L’esempio più recente è ‘Mandela: Long Walk to Freedom di Justin Chadwick‘, presentato a Toronto lo scorso settembre, nelle sale Usa dalla scorsa settimana e dal 2014 in Italia: il film ripercorre la cronaca della vita di Nelson Mandela, dall’infanzia in un villaggio rurale fino alla nomina di primo presidente sudafricano democraticamente eletto.  Dopo molti anni è stato infatti realizzato un film che, il caso ha voluto, fosse presentato in anteprima proprio ieri sera a Londra, diretto da Justin Chadwick, con protagonista Idris Elba nei panni di Nelson Mandela e Naomi Harris in quelli della moglie Winnie. Nella colonna sonora il brano Ordinary Love degli U2.

Elba, è solo l’ultimo di una lunga schiera di attori che ha vestito i panni di Madiba: oltre a Phil LaMarr, George MacDowell, Willie Jonah, Dave Chappelle, Yaya Soumare, Lindani Nkosi e Simon Sabela, ricordiamo Sidney Poitier (nel tv movie ‘Mandela e De Klerk’, 1997) e Morgan Freeman (‘Invictus’, film di Clint Eastwood del 2009 ispirato al libro di John Carlin e incentrato sugli storici campionati del mondo di rugby del 1995, svoltisi in Sudafrica poco tempo dopo l’insediamento di Mandela come presidente della nazione): “Ho conosciuto Nelson Mandela nel 1996, una persona straordinaria, generosa e compassionevole, capace come pochi altri di mettermi in soggezione. Non ho mai incontrato il Papa, ma credo non riuscirebbe ad intimidirmi come è accaduto con Madiba”, disse l’attore Premio Oscar all’epoca del film.
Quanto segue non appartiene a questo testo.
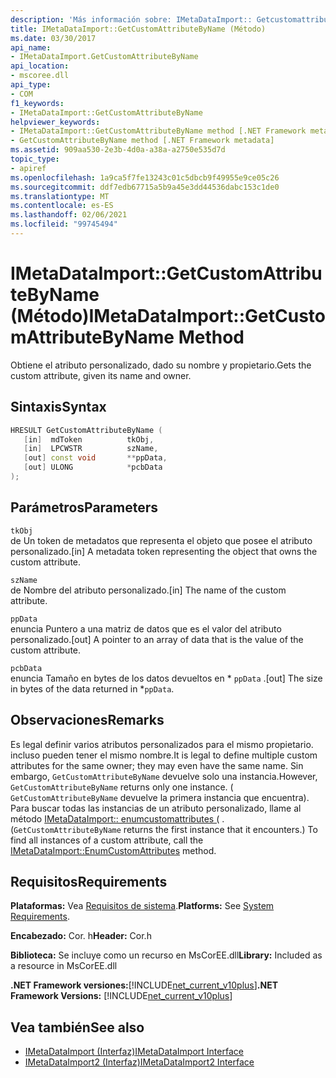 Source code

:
 ```yaml
---
description: 'Más información sobre: IMetaDataImport:: Getcustomattributebyname ((método)'
title: IMetaDataImport::GetCustomAttributeByName (Método)
ms.date: 03/30/2017
api_name:
- IMetaDataImport.GetCustomAttributeByName
api_location:
- mscoree.dll
api_type:
- COM
f1_keywords:
- IMetaDataImport::GetCustomAttributeByName
helpviewer_keywords:
- IMetaDataImport::GetCustomAttributeByName method [.NET Framework metadata]
- GetCustomAttributeByName method [.NET Framework metadata]
ms.assetid: 909aa530-2e3b-4d0a-a38a-a2750e535d7d
topic_type:
- apiref
ms.openlocfilehash: 1a9ca5f7fe13243c01c5dbcb9f49955e9ce05c26
ms.sourcegitcommit: ddf7edb67715a5b9a45e3dd44536dabc153c1de0
ms.translationtype: MT
ms.contentlocale: es-ES
ms.lasthandoff: 02/06/2021
ms.locfileid: "99745494"
---
```

# <a name="imetadataimportgetcustomattributebyname-method"></a><span data-ttu-id="6fe1c-103">IMetaDataImport::GetCustomAttributeByName (Método)</span><span class="sxs-lookup"><span data-stu-id="6fe1c-103">IMetaDataImport::GetCustomAttributeByName Method</span></span>

<span data-ttu-id="6fe1c-104">Obtiene el atributo personalizado, dado su nombre y propietario.</span><span class="sxs-lookup"><span data-stu-id="6fe1c-104">Gets the custom attribute, given its name and owner.</span></span>  
  
## <a name="syntax"></a><span data-ttu-id="6fe1c-105">Sintaxis</span><span class="sxs-lookup"><span data-stu-id="6fe1c-105">Syntax</span></span>  
  
```cpp  
HRESULT GetCustomAttributeByName (  
   [in]  mdToken          tkObj,  
   [in]  LPCWSTR          szName,  
   [out] const void       **ppData,  
   [out] ULONG            *pcbData  
);  
```  
  
## <a name="parameters"></a><span data-ttu-id="6fe1c-106">Parámetros</span><span class="sxs-lookup"><span data-stu-id="6fe1c-106">Parameters</span></span>  

 `tkObj`  
 <span data-ttu-id="6fe1c-107">de Un token de metadatos que representa el objeto que posee el atributo personalizado.</span><span class="sxs-lookup"><span data-stu-id="6fe1c-107">[in] A metadata token representing the object that owns the custom attribute.</span></span>  
  
 `szName`  
 <span data-ttu-id="6fe1c-108">de Nombre del atributo personalizado.</span><span class="sxs-lookup"><span data-stu-id="6fe1c-108">[in] The name of the custom attribute.</span></span>  
  
 `ppData`  
 <span data-ttu-id="6fe1c-109">enuncia Puntero a una matriz de datos que es el valor del atributo personalizado.</span><span class="sxs-lookup"><span data-stu-id="6fe1c-109">[out] A pointer to an array of data that is the value of the custom attribute.</span></span>  
  
 `pcbData`  
 <span data-ttu-id="6fe1c-110">enuncia Tamaño en bytes de los datos devueltos en \* `ppData` .</span><span class="sxs-lookup"><span data-stu-id="6fe1c-110">[out] The size in bytes of the data returned in \*`ppData`.</span></span>  
  
## <a name="remarks"></a><span data-ttu-id="6fe1c-111">Observaciones</span><span class="sxs-lookup"><span data-stu-id="6fe1c-111">Remarks</span></span>  

 <span data-ttu-id="6fe1c-112">Es legal definir varios atributos personalizados para el mismo propietario. incluso pueden tener el mismo nombre.</span><span class="sxs-lookup"><span data-stu-id="6fe1c-112">It is legal to define multiple custom attributes for the same owner; they may even have the same name.</span></span> <span data-ttu-id="6fe1c-113">Sin embargo, `GetCustomAttributeByName` devuelve solo una instancia.</span><span class="sxs-lookup"><span data-stu-id="6fe1c-113">However, `GetCustomAttributeByName` returns only one instance.</span></span> <span data-ttu-id="6fe1c-114">( `GetCustomAttributeByName` devuelve la primera instancia que encuentra). Para buscar todas las instancias de un atributo personalizado, llame al método [IMetaDataImport:: enumcustomattributes (](imetadataimport-enumcustomattributes-method.md) .</span><span class="sxs-lookup"><span data-stu-id="6fe1c-114">(`GetCustomAttributeByName` returns the first instance that it encounters.) To find all instances of a custom attribute, call the [IMetaDataImport::EnumCustomAttributes](imetadataimport-enumcustomattributes-method.md) method.</span></span>  
  
## <a name="requirements"></a><span data-ttu-id="6fe1c-115">Requisitos</span><span class="sxs-lookup"><span data-stu-id="6fe1c-115">Requirements</span></span>  

 <span data-ttu-id="6fe1c-116">**Plataformas:** Vea [Requisitos de sistema](../../get-started/system-requirements.md).</span><span class="sxs-lookup"><span data-stu-id="6fe1c-116">**Platforms:** See [System Requirements](../../get-started/system-requirements.md).</span></span>  
  
 <span data-ttu-id="6fe1c-117">**Encabezado:** Cor. h</span><span class="sxs-lookup"><span data-stu-id="6fe1c-117">**Header:** Cor.h</span></span>  
  
 <span data-ttu-id="6fe1c-118">**Biblioteca:** Se incluye como un recurso en MsCorEE.dll</span><span class="sxs-lookup"><span data-stu-id="6fe1c-118">**Library:** Included as a resource in MsCorEE.dll</span></span>  
  
 <span data-ttu-id="6fe1c-119">**.NET Framework versiones:**[!INCLUDE[net_current_v10plus](../../../../includes/net-current-v10plus-md.md)]</span><span class="sxs-lookup"><span data-stu-id="6fe1c-119">**.NET Framework Versions:** [!INCLUDE[net_current_v10plus](../../../../includes/net-current-v10plus-md.md)]</span></span>  
  
## <a name="see-also"></a><span data-ttu-id="6fe1c-120">Vea también</span><span class="sxs-lookup"><span data-stu-id="6fe1c-120">See also</span></span>

- [<span data-ttu-id="6fe1c-121">IMetaDataImport (Interfaz)</span><span class="sxs-lookup"><span data-stu-id="6fe1c-121">IMetaDataImport Interface</span></span>](imetadataimport-interface.md)
- [<span data-ttu-id="6fe1c-122">IMetaDataImport2 (Interfaz)</span><span class="sxs-lookup"><span data-stu-id="6fe1c-122">IMetaDataImport2 Interface</span></span>](imetadataimport2-interface.md)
Nel 1987 toccò a Danny Glover, protagonista del film tv ‘Mandela’ di Philip Saville, mentre 20 anni dopo, nel 2007, Dennis Haysbert lo interpreta per ‘Il colore della libertà – Goodbye Bafana‘ di Bille August, film incentrato sul lungo periodo di prigionia e sull’amicizia nata con il suo secondino. Proprio Bille August, a proposito di Mandela, disse: “È uno dei leader politici migliori di sempre. Ha saputo riconciliare un paese intero con la potente arma del perdono”. L’unico che invece pensò di coinvolgere Nelson Mandela come attore fu Spike Lee, che nel 1992 gli chiese di interpretare un maestro di Soweto in Malcolm X.